Exercise materials:
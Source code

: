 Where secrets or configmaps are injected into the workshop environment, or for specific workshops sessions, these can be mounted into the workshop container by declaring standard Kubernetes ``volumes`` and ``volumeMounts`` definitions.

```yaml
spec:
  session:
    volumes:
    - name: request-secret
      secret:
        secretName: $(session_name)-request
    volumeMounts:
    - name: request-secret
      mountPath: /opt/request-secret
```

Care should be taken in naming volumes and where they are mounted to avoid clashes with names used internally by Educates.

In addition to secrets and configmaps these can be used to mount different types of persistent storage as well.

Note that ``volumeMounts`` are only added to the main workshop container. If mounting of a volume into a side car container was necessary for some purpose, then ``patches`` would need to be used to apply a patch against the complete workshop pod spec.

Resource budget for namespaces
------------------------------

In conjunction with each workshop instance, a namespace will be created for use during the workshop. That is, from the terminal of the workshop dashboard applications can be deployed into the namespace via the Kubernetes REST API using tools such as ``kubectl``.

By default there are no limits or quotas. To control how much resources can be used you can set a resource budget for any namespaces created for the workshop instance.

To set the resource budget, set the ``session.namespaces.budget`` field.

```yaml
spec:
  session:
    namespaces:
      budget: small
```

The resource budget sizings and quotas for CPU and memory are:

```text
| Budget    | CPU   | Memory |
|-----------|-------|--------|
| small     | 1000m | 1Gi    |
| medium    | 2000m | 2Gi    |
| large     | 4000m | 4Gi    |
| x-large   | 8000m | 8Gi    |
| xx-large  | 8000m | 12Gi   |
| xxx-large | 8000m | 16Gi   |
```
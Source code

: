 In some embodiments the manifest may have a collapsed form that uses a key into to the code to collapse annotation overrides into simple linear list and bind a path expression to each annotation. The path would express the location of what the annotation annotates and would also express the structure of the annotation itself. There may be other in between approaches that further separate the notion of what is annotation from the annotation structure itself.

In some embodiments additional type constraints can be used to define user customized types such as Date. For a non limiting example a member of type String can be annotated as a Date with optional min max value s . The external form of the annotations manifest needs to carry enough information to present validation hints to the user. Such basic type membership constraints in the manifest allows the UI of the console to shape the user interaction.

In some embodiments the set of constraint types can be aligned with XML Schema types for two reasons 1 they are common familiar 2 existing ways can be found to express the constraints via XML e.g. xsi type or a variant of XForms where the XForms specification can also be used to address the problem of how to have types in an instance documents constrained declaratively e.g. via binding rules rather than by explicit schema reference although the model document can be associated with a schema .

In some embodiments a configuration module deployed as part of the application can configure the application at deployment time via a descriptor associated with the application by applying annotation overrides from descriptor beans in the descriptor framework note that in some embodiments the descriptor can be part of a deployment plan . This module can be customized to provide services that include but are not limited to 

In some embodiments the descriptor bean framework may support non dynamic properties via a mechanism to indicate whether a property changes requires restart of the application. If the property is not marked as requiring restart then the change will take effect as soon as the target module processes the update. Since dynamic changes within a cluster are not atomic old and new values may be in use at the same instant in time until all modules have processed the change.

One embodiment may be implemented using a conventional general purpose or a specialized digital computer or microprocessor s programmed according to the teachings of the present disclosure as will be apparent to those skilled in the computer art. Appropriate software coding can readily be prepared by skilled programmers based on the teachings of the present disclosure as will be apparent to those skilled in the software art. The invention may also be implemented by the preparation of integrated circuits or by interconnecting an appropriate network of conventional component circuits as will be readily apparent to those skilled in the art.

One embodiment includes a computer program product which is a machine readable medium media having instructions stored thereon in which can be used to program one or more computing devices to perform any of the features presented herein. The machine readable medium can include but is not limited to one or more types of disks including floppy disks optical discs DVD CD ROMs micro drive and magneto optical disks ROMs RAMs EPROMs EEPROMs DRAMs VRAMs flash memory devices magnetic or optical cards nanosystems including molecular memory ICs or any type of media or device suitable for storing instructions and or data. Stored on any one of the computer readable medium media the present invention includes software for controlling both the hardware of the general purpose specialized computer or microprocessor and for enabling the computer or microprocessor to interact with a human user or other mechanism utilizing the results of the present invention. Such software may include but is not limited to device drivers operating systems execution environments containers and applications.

Work required:
Copy each line of the material exactly as written.

Response:
Source code

: Where secrets or configmaps are injected into the workshop environment, or for specific workshops sessions, these can be mounted into the workshop container by declaring standard Kubernetes ``volumes`` and ``volumeMounts`` definitions.

```yaml
spec:
  session:
    volumes:
    - name: request-secret
      secret:
        secretName: $(session_name)-request
    volumeMounts:
    - name: request-secret
      mountPath: /opt/request-secret
```

Care should be taken in naming volumes and where they are mounted to avoid clashes with names used internally by Educates.

In addition to secrets and configmaps these can be used to mount different types of persistent storage as well.

Note that ``volumeMounts`` are only added to the main workshop container. If mounting of a volume into a side car container was necessary for some purpose, then ``patches`` would need to be used to apply a patch against the complete workshop pod spec.

Resource budget for namespaces
------------------------------

In conjunction with each workshop instance, a namespace will be created for use during the workshop. That is, from the terminal of the workshop dashboard applications can be deployed into the namespace via the Kubernetes REST API using tools such as ``kubectl``.

By default there are no limits or quotas. To control how much resources can be used you can set a resource budget for any namespaces created for the workshop instance.

To set the resource budget, set the ``session.namespaces.budget`` field.

```yaml
spec:
  session:
    namespaces:
      budget: small
```

The resource budget sizings and quotas for CPU and memory are:

```text
| Budget    | CPU   | Memory |
|-----------|-------|--------|
| small     | 1000m | 1Gi    |
| medium    | 2000m | 2Gi    |
| large     | 4000m | 4Gi    |
| x-large   | 8000m | 8Gi    |
| xx-large  | 8000m | 12Gi   |
| xxx-large | 8000m | 16Gi   |
```
Source code

: In some embodiments the manifest may have a collapsed form that uses a key into to the code to collapse annotation overrides into simple linear list and bind a path expression to each annotation. The path would express the location of what the annotation annotates and would also express the structure of the annotation itself. There may be other in between approaches that further separate the notion of what is annotation from the annotation structure itself.

In some embodiments additional type constraints can be used to define user customized types such as Date. For a non limiting example a member of type String can be annotated as a Date with optional min max value s . The external form of the annotations manifest needs to carry enough information to present validation hints to the user. Such basic type membership constraints in the manifest allows the UI of the console to shape the user interaction.

In some embodiments the set of constraint types can be aligned with XML Schema types for two reasons 1 they are common familiar 2 existing ways can be found to express the constraints via XML e.g. xsi type or a variant of XForms where the XForms specification can also be used to address the problem of how to have types in an instance documents constrained declaratively e.g. via binding rules rather than by explicit schema reference although the model document can be associated with a schema .

In some embodiments a configuration module deployed as part of the application can configure the application at deployment time via a descriptor associated with the application by applying annotation overrides from descriptor beans in the descriptor framework note that in some embodiments the descriptor can be part of a deployment plan . This module can be customized to provide services that include but are not limited to 

In some embodiments the descriptor bean framework may support non dynamic properties via a mechanism to indicate whether a property changes requires restart of the application. If the property is not marked as requiring restart then the change will take effect as soon as the target module processes the update. Since dynamic changes within a cluster are not atomic old and new values may be in use at the same instant in time until all modules have processed the change.

One embodiment may be implemented using a conventional general purpose or a specialized digital computer or microprocessor s programmed according to the teachings of the present disclosure as will be apparent to those skilled in the computer art. Appropriate software coding can readily be prepared by skilled programmers based on the teachings of the present disclosure as will be apparent to those skilled in the software art. The invention may also be implemented by the preparation of integrated circuits or by interconnecting an appropriate network of conventional component circuits as will be readily apparent to those skilled in the art.

One embodiment includes a computer program product which is a machine readable medium media having instructions stored thereon in which can be used to program one or more computing devices to perform any of the features presented herein. The machine readable medium can include but is not limited to one or more types of disks including floppy disks optical discs DVD CD ROMs micro drive and magneto optical disks ROMs RAMs EPROMs EEPROMs DRAMs VRAMs flash memory devices magnetic or optical cards nanosystems including molecular memory ICs or any type of media or device suitable for storing instructions and or data. Stored on any one of the computer readable medium media the present invention includes software for controlling both the hardware of the general purpose specialized computer or microprocessor and for enabling the computer or microprocessor to interact with a human user or other mechanism utilizing the results of the present invention. Such software may include but is not limited to device drivers operating systems execution environments containers and applications.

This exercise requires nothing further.